EXERCISE DETAILS:
Scan the following data for lines with "core" and state how many there are, as a number only.

(Records from a data collection)

*** Block opens ***

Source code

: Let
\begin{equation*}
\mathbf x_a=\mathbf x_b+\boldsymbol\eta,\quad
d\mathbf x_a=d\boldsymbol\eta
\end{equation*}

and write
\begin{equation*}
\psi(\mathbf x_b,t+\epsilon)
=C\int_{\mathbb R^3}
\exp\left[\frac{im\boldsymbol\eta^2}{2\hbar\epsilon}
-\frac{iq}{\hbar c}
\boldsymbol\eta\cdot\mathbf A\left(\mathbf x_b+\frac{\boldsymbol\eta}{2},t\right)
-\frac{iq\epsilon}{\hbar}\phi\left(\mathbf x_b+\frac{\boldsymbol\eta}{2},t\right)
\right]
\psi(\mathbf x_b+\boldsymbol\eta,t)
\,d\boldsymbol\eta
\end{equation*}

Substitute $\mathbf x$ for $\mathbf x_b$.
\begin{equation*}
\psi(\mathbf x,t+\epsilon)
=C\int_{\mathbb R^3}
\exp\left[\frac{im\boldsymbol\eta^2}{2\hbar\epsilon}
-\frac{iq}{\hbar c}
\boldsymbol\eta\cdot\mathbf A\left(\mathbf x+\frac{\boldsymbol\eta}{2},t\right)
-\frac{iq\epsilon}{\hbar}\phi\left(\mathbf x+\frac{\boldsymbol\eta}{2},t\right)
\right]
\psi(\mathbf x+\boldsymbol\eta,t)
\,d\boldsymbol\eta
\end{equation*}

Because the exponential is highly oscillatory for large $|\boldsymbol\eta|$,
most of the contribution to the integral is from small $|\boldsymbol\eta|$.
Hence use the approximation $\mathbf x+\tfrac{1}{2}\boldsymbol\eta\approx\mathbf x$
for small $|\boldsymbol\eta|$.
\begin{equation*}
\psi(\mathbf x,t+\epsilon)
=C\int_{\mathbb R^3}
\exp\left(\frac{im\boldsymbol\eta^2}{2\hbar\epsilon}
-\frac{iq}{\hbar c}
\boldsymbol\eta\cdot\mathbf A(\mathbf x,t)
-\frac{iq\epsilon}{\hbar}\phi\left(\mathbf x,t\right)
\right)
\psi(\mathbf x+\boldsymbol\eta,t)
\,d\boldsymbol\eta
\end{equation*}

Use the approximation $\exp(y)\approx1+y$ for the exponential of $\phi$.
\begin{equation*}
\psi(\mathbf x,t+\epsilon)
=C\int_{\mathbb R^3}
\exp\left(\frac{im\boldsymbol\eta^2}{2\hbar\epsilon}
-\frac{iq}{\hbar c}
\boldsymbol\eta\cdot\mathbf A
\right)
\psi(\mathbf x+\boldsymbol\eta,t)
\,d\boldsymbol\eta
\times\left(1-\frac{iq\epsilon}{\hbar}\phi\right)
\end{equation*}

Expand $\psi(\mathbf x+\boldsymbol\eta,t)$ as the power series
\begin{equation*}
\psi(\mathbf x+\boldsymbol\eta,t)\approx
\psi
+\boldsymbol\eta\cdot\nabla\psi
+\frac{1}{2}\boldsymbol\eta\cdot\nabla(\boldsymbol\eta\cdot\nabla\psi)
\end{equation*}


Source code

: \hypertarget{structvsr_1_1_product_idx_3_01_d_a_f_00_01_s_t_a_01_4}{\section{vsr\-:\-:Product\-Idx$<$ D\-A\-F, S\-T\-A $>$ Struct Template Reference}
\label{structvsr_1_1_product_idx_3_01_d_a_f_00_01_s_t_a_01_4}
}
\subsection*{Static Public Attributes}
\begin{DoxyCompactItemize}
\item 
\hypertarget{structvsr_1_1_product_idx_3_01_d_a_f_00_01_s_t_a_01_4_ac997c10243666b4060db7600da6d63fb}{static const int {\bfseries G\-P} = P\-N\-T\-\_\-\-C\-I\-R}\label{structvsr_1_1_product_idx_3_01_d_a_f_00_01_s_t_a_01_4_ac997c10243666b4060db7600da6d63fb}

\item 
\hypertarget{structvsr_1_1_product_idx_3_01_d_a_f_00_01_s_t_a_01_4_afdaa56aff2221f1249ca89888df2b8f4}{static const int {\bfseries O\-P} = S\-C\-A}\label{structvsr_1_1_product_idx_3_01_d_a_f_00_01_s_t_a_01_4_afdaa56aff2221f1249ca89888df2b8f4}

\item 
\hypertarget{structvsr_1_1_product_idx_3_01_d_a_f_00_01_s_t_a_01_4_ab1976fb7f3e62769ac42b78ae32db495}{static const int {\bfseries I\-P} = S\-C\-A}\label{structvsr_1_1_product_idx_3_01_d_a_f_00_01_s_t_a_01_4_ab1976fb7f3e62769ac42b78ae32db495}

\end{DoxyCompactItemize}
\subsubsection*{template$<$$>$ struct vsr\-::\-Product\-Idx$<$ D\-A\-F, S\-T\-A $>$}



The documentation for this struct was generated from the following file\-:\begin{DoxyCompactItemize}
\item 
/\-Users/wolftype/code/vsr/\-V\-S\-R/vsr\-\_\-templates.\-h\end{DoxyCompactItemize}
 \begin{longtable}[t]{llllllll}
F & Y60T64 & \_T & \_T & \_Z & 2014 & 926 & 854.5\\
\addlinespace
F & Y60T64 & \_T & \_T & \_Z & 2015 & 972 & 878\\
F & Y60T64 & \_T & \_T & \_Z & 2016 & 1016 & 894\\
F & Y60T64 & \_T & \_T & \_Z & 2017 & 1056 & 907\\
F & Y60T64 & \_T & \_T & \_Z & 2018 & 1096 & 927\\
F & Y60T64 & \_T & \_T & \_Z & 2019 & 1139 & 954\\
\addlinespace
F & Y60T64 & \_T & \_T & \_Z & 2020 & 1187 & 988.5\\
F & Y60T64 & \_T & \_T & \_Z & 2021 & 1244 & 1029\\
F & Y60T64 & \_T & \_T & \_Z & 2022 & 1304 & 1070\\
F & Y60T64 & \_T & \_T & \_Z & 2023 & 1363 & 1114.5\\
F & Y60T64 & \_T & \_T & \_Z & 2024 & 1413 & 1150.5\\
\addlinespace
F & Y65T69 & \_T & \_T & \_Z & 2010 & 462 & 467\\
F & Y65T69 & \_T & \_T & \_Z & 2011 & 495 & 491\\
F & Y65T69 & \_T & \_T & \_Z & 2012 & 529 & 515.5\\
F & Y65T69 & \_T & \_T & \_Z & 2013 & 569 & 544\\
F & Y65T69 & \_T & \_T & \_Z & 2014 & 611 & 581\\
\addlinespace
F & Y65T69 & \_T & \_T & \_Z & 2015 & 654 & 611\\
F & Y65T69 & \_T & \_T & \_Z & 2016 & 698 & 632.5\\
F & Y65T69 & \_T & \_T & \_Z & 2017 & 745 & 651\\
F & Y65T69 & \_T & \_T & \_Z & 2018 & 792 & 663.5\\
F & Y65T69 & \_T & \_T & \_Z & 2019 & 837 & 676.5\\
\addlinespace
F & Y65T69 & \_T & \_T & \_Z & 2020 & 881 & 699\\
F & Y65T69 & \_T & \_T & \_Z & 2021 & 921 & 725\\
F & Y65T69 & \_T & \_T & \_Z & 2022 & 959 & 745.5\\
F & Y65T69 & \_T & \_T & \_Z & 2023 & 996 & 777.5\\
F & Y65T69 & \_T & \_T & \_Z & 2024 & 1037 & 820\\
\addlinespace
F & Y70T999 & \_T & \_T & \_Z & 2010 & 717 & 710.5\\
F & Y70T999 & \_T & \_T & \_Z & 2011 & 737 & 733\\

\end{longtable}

*** Block closes ***
*** Block opens ***

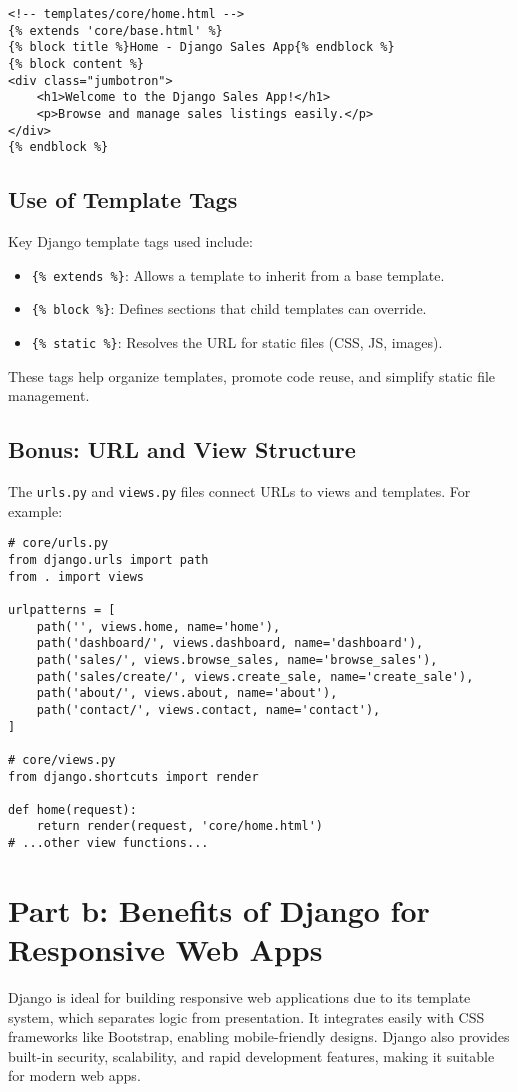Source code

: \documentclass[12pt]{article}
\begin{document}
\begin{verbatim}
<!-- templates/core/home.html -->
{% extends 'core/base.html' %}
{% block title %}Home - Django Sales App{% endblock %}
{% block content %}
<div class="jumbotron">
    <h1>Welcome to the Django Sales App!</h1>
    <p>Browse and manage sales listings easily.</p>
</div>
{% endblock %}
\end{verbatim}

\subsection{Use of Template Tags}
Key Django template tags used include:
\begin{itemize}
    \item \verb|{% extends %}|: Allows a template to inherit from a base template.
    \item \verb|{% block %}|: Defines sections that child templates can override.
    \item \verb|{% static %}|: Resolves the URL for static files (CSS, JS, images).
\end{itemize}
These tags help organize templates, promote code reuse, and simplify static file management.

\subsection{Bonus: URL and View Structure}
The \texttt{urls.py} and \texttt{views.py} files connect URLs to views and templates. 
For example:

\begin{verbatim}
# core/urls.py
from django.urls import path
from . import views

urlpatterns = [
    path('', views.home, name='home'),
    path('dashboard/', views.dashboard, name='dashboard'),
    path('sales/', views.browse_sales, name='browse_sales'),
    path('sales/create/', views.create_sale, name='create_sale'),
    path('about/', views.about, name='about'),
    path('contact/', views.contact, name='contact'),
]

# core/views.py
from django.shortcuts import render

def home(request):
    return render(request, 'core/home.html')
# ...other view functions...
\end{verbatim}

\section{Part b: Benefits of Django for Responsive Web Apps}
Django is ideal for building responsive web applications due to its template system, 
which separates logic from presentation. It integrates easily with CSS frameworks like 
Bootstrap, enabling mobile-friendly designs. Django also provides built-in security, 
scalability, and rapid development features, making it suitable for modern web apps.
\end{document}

*** Block closes ***
*** Block opens ***

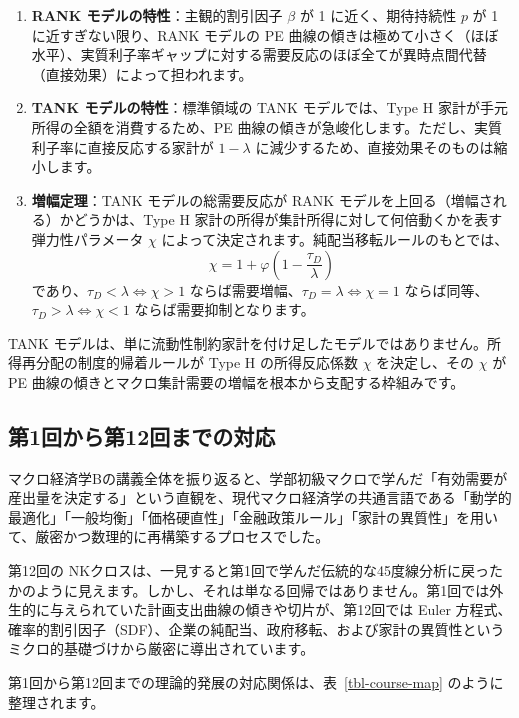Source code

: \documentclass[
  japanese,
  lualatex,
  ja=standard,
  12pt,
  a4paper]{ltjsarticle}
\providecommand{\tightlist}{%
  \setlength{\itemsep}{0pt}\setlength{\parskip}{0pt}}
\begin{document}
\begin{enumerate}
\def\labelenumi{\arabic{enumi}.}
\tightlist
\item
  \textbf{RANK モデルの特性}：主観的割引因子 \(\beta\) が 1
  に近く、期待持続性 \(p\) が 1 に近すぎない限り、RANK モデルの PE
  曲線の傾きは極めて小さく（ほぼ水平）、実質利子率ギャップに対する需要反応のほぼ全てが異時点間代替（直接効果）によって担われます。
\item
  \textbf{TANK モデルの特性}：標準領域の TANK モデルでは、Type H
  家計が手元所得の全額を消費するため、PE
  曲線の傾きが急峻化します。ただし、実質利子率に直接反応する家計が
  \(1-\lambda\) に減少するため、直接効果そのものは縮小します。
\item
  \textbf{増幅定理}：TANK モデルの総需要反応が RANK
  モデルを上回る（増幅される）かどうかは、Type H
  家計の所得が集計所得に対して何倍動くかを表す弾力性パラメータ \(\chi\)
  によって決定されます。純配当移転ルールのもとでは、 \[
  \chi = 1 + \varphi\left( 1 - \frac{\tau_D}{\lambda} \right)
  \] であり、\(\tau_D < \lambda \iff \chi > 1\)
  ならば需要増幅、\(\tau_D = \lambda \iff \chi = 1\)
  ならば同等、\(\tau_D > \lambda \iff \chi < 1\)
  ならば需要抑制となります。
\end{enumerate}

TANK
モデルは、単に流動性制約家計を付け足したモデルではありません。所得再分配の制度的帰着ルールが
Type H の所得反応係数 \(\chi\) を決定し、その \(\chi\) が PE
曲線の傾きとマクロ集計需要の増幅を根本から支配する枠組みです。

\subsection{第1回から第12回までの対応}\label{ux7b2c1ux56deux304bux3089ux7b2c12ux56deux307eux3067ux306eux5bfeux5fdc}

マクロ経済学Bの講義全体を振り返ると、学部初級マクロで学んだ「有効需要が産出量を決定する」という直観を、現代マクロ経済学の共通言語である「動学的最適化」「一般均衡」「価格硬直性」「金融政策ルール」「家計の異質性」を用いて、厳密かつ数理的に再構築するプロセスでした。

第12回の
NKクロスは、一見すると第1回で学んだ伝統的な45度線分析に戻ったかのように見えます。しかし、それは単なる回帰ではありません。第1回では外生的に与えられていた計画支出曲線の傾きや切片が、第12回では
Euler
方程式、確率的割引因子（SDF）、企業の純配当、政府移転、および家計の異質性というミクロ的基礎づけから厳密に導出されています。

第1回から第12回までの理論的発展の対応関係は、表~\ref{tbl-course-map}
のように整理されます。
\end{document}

*** Block closes ***

RESPONSE:
5